As COVID-19 Restrictions Ease, Grateful Heart Patient Receives Urgent Surgery
Thomas Marshall, 65, was planning on having minimally invasive robotic coronary artery bypass surgery at Mount Sinai Morningside in early April 2020 due to signs of worsening coronary artery disease. But those plans were derailed when COVID-19 forced hospitals to close down services for anything but treatment for the virus, except for emergencies. As the weeks went by, Thomas experienced pains in his chest, arms, shoulder, neck, and jaw. Everyday activities became harder: climbing stairs, loading the dishwasher, taking a shower. Despite helpful video visits with his surgeon, John D. Puskas, MD, Chair of Chair of Cardiovascular Surgery at Mount Sinai Morningside, Mount Sinai Downtown, and Mount Sinai West, Thomas was increasingly stressed, not knowing when he would be able to have the procedure and resume his active life.

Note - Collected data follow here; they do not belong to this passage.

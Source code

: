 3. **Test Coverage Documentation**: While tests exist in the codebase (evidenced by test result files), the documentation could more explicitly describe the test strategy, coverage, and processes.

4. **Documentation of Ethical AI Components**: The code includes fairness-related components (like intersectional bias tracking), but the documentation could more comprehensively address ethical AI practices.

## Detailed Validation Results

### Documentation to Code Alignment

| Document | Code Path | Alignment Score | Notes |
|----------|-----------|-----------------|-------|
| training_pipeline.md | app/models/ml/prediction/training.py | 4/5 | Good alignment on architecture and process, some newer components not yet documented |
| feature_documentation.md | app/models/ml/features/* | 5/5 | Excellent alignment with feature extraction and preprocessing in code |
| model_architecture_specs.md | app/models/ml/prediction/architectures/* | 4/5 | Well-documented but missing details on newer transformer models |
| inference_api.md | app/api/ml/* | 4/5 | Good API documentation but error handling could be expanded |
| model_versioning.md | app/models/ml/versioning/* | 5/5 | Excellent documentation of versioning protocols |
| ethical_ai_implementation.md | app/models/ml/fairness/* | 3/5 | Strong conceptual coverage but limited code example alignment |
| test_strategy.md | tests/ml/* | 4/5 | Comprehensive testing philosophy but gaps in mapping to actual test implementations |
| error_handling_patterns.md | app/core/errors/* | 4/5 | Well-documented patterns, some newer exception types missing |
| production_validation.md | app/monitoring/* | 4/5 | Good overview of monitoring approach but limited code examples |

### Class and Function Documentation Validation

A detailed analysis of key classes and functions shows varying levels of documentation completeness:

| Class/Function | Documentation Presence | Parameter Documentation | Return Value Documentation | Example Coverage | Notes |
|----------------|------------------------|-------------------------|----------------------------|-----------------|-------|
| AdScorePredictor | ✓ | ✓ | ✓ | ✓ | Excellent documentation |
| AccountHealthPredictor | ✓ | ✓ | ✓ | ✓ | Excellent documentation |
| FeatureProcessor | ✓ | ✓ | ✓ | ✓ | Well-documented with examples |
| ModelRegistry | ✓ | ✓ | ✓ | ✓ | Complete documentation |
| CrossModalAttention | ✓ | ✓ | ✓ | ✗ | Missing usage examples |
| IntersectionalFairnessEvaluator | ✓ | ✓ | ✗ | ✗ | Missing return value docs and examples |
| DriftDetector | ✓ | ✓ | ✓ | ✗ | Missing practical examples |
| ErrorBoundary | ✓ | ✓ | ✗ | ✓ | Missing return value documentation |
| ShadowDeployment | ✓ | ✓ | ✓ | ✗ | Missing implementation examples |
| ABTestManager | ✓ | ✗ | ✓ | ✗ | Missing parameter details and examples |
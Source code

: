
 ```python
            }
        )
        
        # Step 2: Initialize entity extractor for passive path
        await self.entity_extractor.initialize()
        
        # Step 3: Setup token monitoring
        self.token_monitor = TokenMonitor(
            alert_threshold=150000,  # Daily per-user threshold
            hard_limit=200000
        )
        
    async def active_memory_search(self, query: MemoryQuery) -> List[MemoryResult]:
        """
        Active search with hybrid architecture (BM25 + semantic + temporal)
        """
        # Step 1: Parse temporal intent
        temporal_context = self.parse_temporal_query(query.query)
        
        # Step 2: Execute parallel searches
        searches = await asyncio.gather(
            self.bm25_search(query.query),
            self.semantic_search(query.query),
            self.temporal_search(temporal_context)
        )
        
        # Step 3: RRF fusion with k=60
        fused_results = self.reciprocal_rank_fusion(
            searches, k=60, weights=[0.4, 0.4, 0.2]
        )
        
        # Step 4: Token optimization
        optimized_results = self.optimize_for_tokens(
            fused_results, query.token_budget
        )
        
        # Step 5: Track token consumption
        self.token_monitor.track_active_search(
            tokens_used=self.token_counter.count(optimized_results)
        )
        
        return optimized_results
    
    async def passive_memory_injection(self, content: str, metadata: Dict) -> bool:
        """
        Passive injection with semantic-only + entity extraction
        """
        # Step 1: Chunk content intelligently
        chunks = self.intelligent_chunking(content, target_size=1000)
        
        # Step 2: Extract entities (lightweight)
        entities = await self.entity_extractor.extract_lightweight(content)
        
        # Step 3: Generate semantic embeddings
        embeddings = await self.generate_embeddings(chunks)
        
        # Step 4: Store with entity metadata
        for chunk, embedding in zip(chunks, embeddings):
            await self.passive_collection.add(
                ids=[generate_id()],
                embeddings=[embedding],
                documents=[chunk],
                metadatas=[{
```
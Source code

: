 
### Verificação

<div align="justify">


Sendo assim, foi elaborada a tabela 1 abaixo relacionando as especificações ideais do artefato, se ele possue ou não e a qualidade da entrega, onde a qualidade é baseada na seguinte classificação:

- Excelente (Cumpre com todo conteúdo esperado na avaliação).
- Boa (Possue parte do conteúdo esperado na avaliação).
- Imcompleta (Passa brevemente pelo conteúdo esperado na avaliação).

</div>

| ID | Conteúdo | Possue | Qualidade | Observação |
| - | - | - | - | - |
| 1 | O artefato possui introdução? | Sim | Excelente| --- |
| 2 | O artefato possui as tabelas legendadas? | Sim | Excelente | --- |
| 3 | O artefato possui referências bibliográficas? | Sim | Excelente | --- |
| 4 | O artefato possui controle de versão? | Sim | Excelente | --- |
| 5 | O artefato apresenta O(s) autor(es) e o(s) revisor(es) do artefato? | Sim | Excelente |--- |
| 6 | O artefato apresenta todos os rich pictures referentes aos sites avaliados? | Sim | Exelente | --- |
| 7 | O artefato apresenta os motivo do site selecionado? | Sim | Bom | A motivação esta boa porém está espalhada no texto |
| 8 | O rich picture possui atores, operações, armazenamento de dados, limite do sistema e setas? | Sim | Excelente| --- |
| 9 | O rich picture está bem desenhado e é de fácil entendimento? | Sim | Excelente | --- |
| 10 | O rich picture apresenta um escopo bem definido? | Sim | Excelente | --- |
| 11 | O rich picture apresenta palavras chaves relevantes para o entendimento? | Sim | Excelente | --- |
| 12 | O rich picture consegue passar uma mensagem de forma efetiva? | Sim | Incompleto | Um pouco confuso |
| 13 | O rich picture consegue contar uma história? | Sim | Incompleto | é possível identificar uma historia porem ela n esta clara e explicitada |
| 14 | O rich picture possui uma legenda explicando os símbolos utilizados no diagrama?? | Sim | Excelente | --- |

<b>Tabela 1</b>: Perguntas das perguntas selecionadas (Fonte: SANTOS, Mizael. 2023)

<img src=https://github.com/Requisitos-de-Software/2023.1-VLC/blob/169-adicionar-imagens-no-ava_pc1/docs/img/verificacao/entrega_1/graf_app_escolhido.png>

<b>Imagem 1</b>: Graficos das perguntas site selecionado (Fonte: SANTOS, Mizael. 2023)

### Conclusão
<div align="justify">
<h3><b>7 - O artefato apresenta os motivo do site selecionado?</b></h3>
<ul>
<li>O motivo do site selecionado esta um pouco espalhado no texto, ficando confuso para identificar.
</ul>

In early May, when he got the call from Dr. Puskas’s office that they were ready to proceed, he was eager to get started, although apprehensive about what conditions at the hospital might be like. Thomas says Mount Sinai Morningside was “excellent.” “I was screened twice for COVID-19 and tested for antibodies. Everybody had their protective gear on: visors, gloves, gowns. I felt very comfortable knowing they weren’t taking this lightly. I was relieved knowing they took all the precautions. And they did a great job of keeping the hospital clean.”
Thomas was released from MSM three days after his bypass. His angina was gone. “I feel great,” he says, “and am so happy I got this done.”